Among the direct tax efforts, the middle class will contribute as there is no increase in the exemption limit or decrease in the slab rates despite the inflation overtime. To further broaden the tax rates, return filing will be must for those depositing more than Rs 1 crore in current account, spending above Rs 2 lakh on foreign travels, paying electricity bills of Rs 1 lakh and above and claiming capital gains tax for investment in house during the year. Those persons/enterprises drawing above Rs 1 crore cash in current account during a year will pay a tax of two per cent. The rich individuals, in income slabs of Rs 2 to 5 crores and above Rs 5 crores, have been levied additional tax of about three per cent and seven per cent through surcharge but the Corporate tax has been brought down to 25 per cent for 99.3 per cent of the companies (turnover upto Rs 400 crores) to compensate the rich.

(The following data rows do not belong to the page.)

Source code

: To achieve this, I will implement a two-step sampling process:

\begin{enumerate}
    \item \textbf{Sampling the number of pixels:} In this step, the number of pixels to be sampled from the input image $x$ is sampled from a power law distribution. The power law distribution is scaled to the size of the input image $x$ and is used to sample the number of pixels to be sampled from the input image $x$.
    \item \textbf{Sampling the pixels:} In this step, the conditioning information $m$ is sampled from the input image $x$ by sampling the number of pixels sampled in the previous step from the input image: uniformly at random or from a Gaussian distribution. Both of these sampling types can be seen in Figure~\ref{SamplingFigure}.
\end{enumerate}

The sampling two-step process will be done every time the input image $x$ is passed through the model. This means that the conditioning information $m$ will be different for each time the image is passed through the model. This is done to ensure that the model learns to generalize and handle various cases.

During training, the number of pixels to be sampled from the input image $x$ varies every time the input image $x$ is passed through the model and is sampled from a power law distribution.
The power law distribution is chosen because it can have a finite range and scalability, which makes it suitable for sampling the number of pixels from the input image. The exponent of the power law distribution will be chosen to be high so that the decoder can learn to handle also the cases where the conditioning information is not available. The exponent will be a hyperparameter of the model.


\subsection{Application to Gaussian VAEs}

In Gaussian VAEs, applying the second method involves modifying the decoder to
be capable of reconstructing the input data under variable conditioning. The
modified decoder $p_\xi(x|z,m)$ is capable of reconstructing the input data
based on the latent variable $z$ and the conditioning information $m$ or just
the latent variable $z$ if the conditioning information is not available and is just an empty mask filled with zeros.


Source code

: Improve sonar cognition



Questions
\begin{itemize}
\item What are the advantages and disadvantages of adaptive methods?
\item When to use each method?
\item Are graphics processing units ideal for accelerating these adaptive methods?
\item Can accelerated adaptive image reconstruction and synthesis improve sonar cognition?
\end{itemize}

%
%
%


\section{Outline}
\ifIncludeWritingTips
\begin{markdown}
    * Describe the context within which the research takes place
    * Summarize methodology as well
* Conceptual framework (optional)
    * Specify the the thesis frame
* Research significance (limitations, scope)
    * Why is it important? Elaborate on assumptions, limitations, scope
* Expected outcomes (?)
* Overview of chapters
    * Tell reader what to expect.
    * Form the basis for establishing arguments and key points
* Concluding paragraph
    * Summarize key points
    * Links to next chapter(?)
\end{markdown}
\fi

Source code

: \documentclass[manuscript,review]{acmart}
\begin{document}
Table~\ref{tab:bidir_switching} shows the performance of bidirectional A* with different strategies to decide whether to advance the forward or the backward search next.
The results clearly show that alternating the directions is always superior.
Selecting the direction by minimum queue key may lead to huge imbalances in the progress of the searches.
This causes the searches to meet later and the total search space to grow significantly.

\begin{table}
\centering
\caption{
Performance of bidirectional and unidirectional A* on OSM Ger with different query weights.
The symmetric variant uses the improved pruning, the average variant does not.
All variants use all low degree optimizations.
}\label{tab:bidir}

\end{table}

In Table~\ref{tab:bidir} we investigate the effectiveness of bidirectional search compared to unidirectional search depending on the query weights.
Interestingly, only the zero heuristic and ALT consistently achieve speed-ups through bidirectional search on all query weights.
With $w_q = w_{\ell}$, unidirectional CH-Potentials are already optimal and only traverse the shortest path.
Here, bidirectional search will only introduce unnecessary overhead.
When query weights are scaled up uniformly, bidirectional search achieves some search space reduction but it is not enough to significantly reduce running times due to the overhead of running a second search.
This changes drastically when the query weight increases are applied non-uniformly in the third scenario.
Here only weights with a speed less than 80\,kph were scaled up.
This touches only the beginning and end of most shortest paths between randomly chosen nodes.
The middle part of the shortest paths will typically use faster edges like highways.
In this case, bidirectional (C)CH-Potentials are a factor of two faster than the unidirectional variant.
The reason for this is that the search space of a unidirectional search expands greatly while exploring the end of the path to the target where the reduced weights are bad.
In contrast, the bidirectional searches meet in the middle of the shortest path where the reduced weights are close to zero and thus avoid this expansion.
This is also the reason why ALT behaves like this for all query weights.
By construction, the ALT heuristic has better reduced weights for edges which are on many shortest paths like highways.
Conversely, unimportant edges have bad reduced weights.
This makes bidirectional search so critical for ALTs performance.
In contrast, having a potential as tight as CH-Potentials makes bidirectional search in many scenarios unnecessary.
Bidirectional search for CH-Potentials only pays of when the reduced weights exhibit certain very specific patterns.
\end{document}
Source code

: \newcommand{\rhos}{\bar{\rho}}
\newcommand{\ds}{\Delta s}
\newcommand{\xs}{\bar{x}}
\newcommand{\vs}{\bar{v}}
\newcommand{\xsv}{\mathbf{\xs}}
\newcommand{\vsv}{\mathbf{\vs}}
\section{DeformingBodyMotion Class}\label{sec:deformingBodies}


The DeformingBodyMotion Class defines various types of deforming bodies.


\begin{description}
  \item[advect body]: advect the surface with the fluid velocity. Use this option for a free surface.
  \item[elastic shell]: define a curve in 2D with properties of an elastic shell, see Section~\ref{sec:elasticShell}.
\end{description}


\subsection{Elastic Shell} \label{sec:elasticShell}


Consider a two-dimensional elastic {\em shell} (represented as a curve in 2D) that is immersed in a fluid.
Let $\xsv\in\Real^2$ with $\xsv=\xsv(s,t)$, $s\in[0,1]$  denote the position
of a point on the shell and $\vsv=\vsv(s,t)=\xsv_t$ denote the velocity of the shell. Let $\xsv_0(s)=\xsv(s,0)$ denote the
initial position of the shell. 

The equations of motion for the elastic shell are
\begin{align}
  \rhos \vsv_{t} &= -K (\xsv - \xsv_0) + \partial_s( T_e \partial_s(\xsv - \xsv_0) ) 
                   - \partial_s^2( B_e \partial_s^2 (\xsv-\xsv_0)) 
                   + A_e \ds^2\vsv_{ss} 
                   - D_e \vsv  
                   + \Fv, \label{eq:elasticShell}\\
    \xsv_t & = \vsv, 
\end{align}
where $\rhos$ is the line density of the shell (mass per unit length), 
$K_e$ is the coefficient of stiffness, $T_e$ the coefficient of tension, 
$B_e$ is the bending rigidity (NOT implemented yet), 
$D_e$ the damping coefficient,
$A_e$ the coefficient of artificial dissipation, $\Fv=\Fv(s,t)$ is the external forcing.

All these proposals are inadequate tax efforts to take the economy to US $ 5 trillion. The Budget attempts take a small pie from the rich (about Rs 1200 crores) despite the fact that India is ahead of all countries in income and wealth inequalities. According to a global report by the International Labour Organisation (ILO), in 2017, the top 10 per cent in India take 70 per cent of labour income as compared to 49 per cent at the global level. It results in a high level of wealth inequality too. In terms of wealth, inequality gets worse, says oxfam, with India’s top one per cent having 73 per cent of the country’s wealth, which was about 37 per cent in 2000. Thomas Picketty, during his visit to India in 2016, has warned that inequality may be one of its biggest challenges. Acting opposite to these suggestions, the GOI takes proud in documenting that the wealth tax was abolished in 2016-17; it was imposed in 1957 whereas it should have been taken as an opportunity to tax the rich instead of globalisation sovereign bonds and putting the economy at foreign exchange risk like the crisis of Asian countries in 1997. Besides, re-introduction of inheritance tax was in news before the Budget as its alternative estate duty was abolished in 1985 (imposed in 1953) by the then FM, V.P Singh. Both of these taxes may have taken a share of idle money with the rich for contributing toward capital formation. It is to be noted that both these taxes are more progressive than the surcharge on income which is earned whereas wealth is mostly inherited. Moreover increasing wealth inequality is the genesis of all social and political evils. It is aptly described by a Chanakya Niti-Shalok. “Yovnum (Muscle power), Dhansampati (wealth), Prabutavam (high posts) and A-vivekta (lack of knowledge);—- Ekai Ekam Api Anarathay, kimu yatara Chaturthyam” which means excess of any one of the above in any family takes that towards evils and if more than one of them are possessed by the family than there is no limit of socially undesirable activities its members may indulge in.

Indirect Tax Efforts 

The custom duties have been increased to protect domestic industries in cashew kernels, Chemicals, Plastics, Rubber, newsprint, books, ceramic tiles, marbles, metals and electronic goods. The custom duty on gold and silver increased from 10 per cent to 12.5 per cent. The excise duties are under the purview of the GST but it is proposed to increase basic excise duty on cigarettes and other tobacco products as well as special additional excise duty on petrol and diesel. To enhance the GST compliance, electronic invoice system will be introduced. Hence, the increases in custom duty and excise tax of the above and some other items mentioned in the Budget have strong rationale as the items identified are not for mass consumption. Whereas the customs duty for items used for electric vehicle and renewable energy are lowered to promote these alternative sources so as to reduce the import bill.

Dr Sangwan is a former Professor SBI Chair at the Centre for Research in Rural and Industrial Development (CRRID), Chandigarh. He is also the General Manager of NABARD in Rohtak.